That was it. No dropping balloons, no confetti, no champagne, no marching bands. It was simply on to the last minor items, then adjourned.
I met up with the clutch of librarians and teachers outside the meeting room. I introduced myself to Karen and a few others. I asked my questions, the first one being: “A proposal to raise property taxes, in this conservative area, in this lousy economy, on the same ballot as one of the most polarized presidential races in American history. Are you nuts?”
The ladies I talked to were very friendly, generous and welcoming. They took my questions and answered them eloquently, confidently and openly. I gathered enough from this little informal, impromptu chat that I knew I wanted to be part of this effort.
The next regular meeting of the campaign committee was the following Wednesday. Over the weekend I'd presented a proposal to the Writers Society of Jefferson County, or as I refer to it 'Write Club' to make a donation to the campaign. It seemed a natural fit. Write Club meets in a Library, the one in Festus, and is all about writing and books, etc. I knew the financial situation of the group since I was the treasurer for two years. I also knew the members to all be community and literacy advocates. I was right, it was a fairly easy task. I made the proposal, threw out a number and they voted to approve it, unanimously. (should I have asked for more?)
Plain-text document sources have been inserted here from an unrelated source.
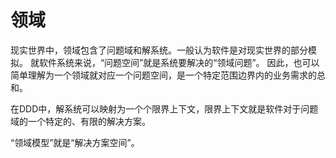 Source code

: # 领域

现实世界中，领域包含了问题域和解系统。一般认为软件是对现实世界的部分模拟。
就软件系统来说，“问题空间”就是系统要解决的“领域问题”。
因此，也可以简单理解为一个领域就对应一个问题空间，是一个特定范围边界内的业务需求的总和。

在DDD中，解系统可以映射为一个个限界上下文，限界上下文就是软件对于问题域的一个特定的、有限的解决方案。

“领域模型”就是“解决方案空间”。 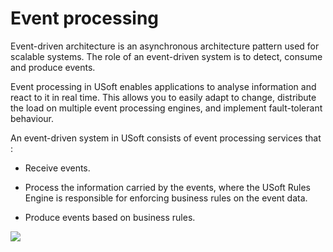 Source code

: # Event processing

Event-driven architecture is an asynchronous architecture pattern used for scalable systems. The role of an event-driven system is to detect, consume and produce events.

Event processing in USoft enables applications to analyse information and react to it in real time. This allows you to easily adapt to change, distribute the load on multiple event processing engines, and implement fault-tolerant behaviour.

An event-driven system in USoft consists of event processing services that :

- Receive events.

- Process the information carried by the events, where the USoft Rules Engine is responsible for enforcing business rules on the event data.
- Produce events based on business rules.

![](/api/Services/Event%20processing/assets/4d549b83-5e86-43fb-a87f-0f1fc59c57a5.png)

  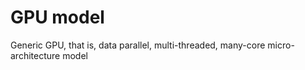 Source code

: # GPU model

Generic GPU, that is, data parallel, multi-threaded, many-core micro-architecture model
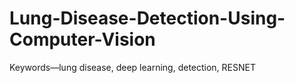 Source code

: # Lung-Disease-Detection-Using-Computer-Vision
Keywords—lung disease, deep learning, detection, RESNET
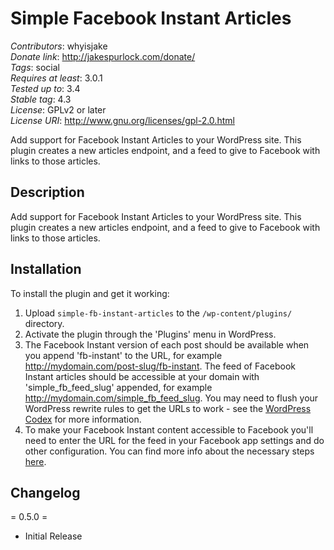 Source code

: # Simple Facebook Instant Articles

*Contributors*: whyisjake  
*Donate link*: http://jakespurlock.com/donate/  
*Tags*: social  
*Requires at least*: 3.0.1  
*Tested up to*: 3.4  
*Stable tag*: 4.3  
*License*: GPLv2 or later  
*License URI*: http://www.gnu.org/licenses/gpl-2.0.html

Add support for Facebook Instant Articles to your WordPress site. This plugin creates a new articles endpoint, and a feed to give to Facebook with links to those articles.

## Description

Add support for Facebook Instant Articles to your WordPress site. This plugin creates a new articles endpoint, and a feed to give to Facebook with links to those articles.

## Installation

To install the plugin and get it working:

1. Upload `simple-fb-instant-articles` to the `/wp-content/plugins/` directory.
2. Activate the plugin through the 'Plugins' menu in WordPress.
3. The Facebook Instant version of each post should be available when you append 'fb-instant' to the URL, for example http://mydomain.com/post-slug/fb-instant. The feed of Facebook Instant articles should be accessible at your domain with 'simple_fb_feed_slug' appended, for example http://mydomain.com/simple_fb_feed_slug. You may need to flush your WordPress rewrite rules to get the URLs to work - see the [WordPress Codex](https://codex.wordpress.org/Rewrite_API/flush_rules) for more information.
4. To make your Facebook Instant content accessible to Facebook you'll need to enter the URL for the feed in your Facebook app settings and do other configuration. You can find more info about the necessary steps [here](https://developers.facebook.com/docs/instant-articles/publishing).

## Changelog

= 0.5.0 =
* Initial Release

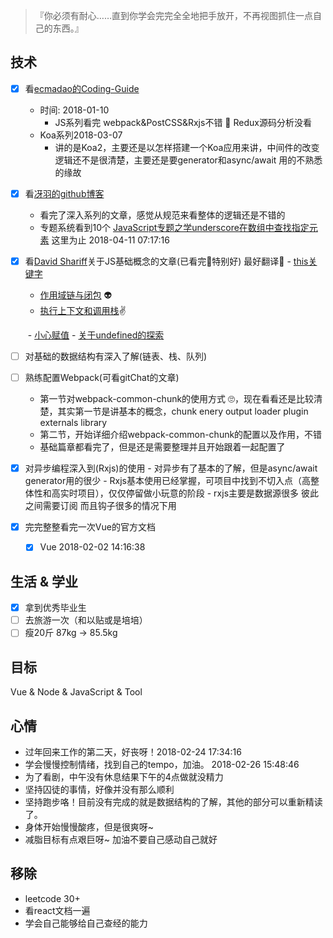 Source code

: > 『你必须有耐心……直到你学会完完全全地把手放开，不再视图抓住一点自己的东西。』

## 技术

- [x] 看[ecmadao的Coding-Guide](https://github.com/ecmadao/Coding-Guide#%E7%AE%97%E6%B3%95--ml)
  - 时间: 2018-01-10  
    - JS系列看完  webpack&PostCSS&Rxjs不错  🤩 Redux源码分析没看
  - Koa系列2018-03-07
    - 讲的是Koa2，主要还是以怎样搭建一个Koa应用来讲，中间件的改变逻辑还不是很清楚，主要还是要generator和async/await 用的不熟悉的缘故
- [x] 看[冴羽的github博客](https://github.com/mqyqingfeng/Blog)
  - 看完了深入系列的文章，感觉从规范来看整体的逻辑还是不错的
  - 专题系统看到10个 [JavaScript专题之学underscore在数组中查找指定元素](https://github.com/mqyqingfeng/Blog/issues/37) 这里为止 2018-04-11 07:17:16
- [x] 看[David Shariff](http://davidshariff.com/blog/)关于JS基础概念的文章(已看完🤯特别好)   最好翻译😬
      - [this关键字](http://davidshariff.com/blog/javascript-this-keyword/)

  - [作用域链与闭包](http://davidshariff.com/blog/javascript-scope-chain-and-closures/) 👽
  - [执行上下文和调用栈](http://davidshariff.com/blog/what-is-the-execution-context-in-javascript/)✌️

  ​    - [小心赋值](http://davidshariff.com/blog/chaining-variable-assignments-in-javascript-words-of-caution/)
      - [关于undefined的探索](http://davidshariff.com/blog/javascripts-undefined-explored/)
- [ ] 对基础的数据结构有深入了解(链表、栈、队列)
- [ ] 熟练配置Webpack(可看gitChat的文章)
  - 第一节对webpack-common-chunk的使用方式 🙄，现在看看还是比较清楚，其实第一节是讲基本的概念，chunk enery output loader plugin externals library
  - 第二节，开始详细介绍webpack-common-chunk的配置以及作用，不错
  - 基础篇章都看完了，但是还是需要整理并且开始跟着一起配置了
- [x] 对异步编程深入到(Rxjs)的使用
      - 对异步有了基本的了解，但是async/await generator用的很少
      - Rxjs基本使用已经掌握，可项目中找到不切入点（高整体性和高实时项目），仅仅停留做小玩意的阶段
      - rxjs主要是数据源很多 彼此之间需要订阅 而且钩子很多的情况下用
- [x] 完完整整看完一次Vue的官方文档
  - [x] Vue   2018-02-02 14:16:38


## 生活 & 学业

- [x] 拿到优秀毕业生
- [ ] 去旅游一次（和以贴或是培培）
- [ ] 瘦20斤 87kg  -> 85.5kg

## 目标
Vue & Node & JavaScript & Tool



## 心情
- 过年回来工作的第二天，好丧呀！2018-02-24 17:34:16
- 学会慢慢控制情绪，找到自己的tempo，加油。 2018-02-26 15:48:46
- 为了看剧，中午没有休息结果下午的4点做就没精力
- 坚持囚徒的事情，好像并没有那么顺利
- 坚持跑步咯！目前没有完成的就是数据结构的了解，其他的部分可以重新精读了。
- 身体开始慢慢酸疼，但是很爽呀~
- 减脂目标有点艰巨呀~ 加油不要自己感动自己就好




## 移除

-  leetcode 30+
- 看react文档一遍
- 学会自己能够给自己查经的能力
I also hit up a local small business I happen to have an intimate relationship with, my wife's dog training business. To add to the growing sum, I wrote a check from our personal account as well. In my my mind it's one thing to 'support' a cause and quite another to throw down for it. I wanted the library campaign to know that I was serious about my support by putting my own money (as well as that of others) where my mouth was.
The Wednesday meeting was slated for seven P.M. so I didn't have to break the law to get there in time. In fact I got to Hillsboro around six-thirty, not enough time to go home, but too early to show up fashionably. So to kill about fifteen minutes I headed over to the Hillsboro's new and improved Dollar General Store. There I picked up a cheap novel and a box of mini-moon pies (banana flavor). I didn't even know such a wonderful thing existed. They're moon pies just like I used to munch on with an RC Cola as a kid, just smaller. A box of six of these lovely treats was only a dollar.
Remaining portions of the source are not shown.